2. The Historical Development of Platform Economy

McAfee and Brynjolfsson [2] regard the rise of the platform as one of the three iconic events of the “digital revolution.” Its rise has changed people’s production and life and has also changed the way of human thinking. Most successful enterprises now have platform attributes [3]. Platform is the intermediary to realize the exchange between other participants, and most major technology companies can be regarded as platform-based enterprises [4].

Liebowitz and Margolis [5] put forward the conjecture of network externality and call the “market regulation effect” as “(indirect) network effect.” Their conjecture is considered by academia to be the oldest openness issue in network economics. Subsequently, Rochet and Tirole [6], Armstrong [7], and Caillaud and Jullien [8] have pioneered platform research and guided the economics community's interest in platform research.

At the beginning of the 21st century, with the rapid development of information technology and the further refinement of the social division of labor, the market operation model based on buyers and sellers has become increasingly mature. The platform enterprises based on buyers and sellers have formed a new market relationship, that is, the two-sided markets in the production and operation market. Caillaud and Jullien [8], Rochet and Tirole [6], and Amstrong [9] believe that the increase of users on one side of the platform will cause the increase of users on the other side. The two-sided “cross-group network externality” is called two-sided markets. Armstrong [9], Evans [1], Evans and Schmalensee [10], and Filistrucchi et al. [11] believe that two-sided market should embody at least one side with “cross-group network externality.” Rochet and Tirole [12] believe that the definition of cross-group network externality in two-sided markets lacks inclusiveness and should be defined from the price structure. Parker and van Alstyne [13] study two-sided markets earlier. They believe that the matching market is two-sided because the matching “platform” (such as dating services) is more important. Hagiu and Wright [14] impose restrictions on two-sided markets: one is the direct trade between the sides of the market, and the other is that each side of the market is “affiliated” to the platform, with higher cost of leaving the platform. Evans [1, 15] divides two-sided markets into three types: market maker, audience maker, and demand coordinator.

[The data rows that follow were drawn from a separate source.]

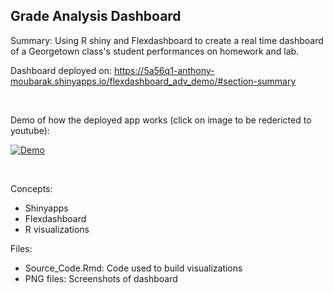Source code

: ## Grade Analysis Dashboard ##
Summary: Using R shiny and Flexdashboard to create a real time dashboard of a Georgetown class's student performances on homework and lab.

Dashboard deployed on:  https://5a56q1-anthony-moubarak.shinyapps.io/flexdashboard_adv_demo/#section-summary

<br> 

Demo of how the deployed app works (click on image to be redericted to youtube):

[![Demo](https://img.youtube.com/vi/o2Ty8TEQWAw/0.jpg)](https://www.youtube.com/watch?v=o2Ty8TEQWAw)


<br>

Concepts: 
* Shinyapps <br> 
* Flexdashboard <br>
* R visualizations <br>

Files:
* Source_Code.Rmd: Code used to build visualizations <br>
* PNG files: Screenshots of dashboard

There are two main reasons to trace the emergence of the platform. Firstly, the platform helps to match. In the sharing economy, the platform provides a new structure to quickly and effectively match with low search cost [16] and acts as an intermediary between the buyer and the seller [17]. In view of the matching background, many scholars have conducted a lot of in-depth research on the competition and pricing strategies in the platform business and gradually focused on the importance of indirect network effects [8, 1820] and [21]. Secondly, the platform has improved trade efficiency. The platform improves transaction frequency and efficiency by reducing search cost, low replication, and verification cost. Through zero cost replication, the platform enables application providers to quickly provide services for a large number of customers, with interoperability. Simcoe [22] emphasized platform interoperability and the strategic nature of standard decision-making [6, 23], Hanna and Yehezkel [24] tested whether market participants would “multiple” and use multiple platforms through empirical data.

Regarding the research of platform economy, from the perspective of two-sided markets, many scholars focus on market intermediary behavior, especially market pricing; from the perspective of network effects, scholars focus on user adoption and optimal network scale; from the perspective of industry focuses, the media, payment system, and matching market are highly paid attention to the research and literature of two-sided markets, focusing more on high-tech and telecommunication market about network effects.

3. The Competition Effect of Platform Economy

The theoretical economics literature on multisided platforms focuses on competition (differentiation) between antitrust and multisided platforms serving the same customer group. According to Evans and Noel [25], various platforms face a more complex competitive environment. The existence of the “cross-group network externality” of the platform has led to mutual reciprocity on both sides, and platform enterprises have grown up at an extremely rapid rate. Platform enterprises with “intragroup network externality” will be provided with entrance barriers as their scale grows, and it will be difficult for new enterprises to reenter, often causing winner-take-all issues [1, 8]. Meanwhile, after the platform gains market power, it will become a “modern antitrust” to a great extent [26]. Evans [27] conducts a research on the operating status of the world’s top platforms and finds that their industry rankings have changed greatly in recent years, and antitrust platforms are also facing various challenges.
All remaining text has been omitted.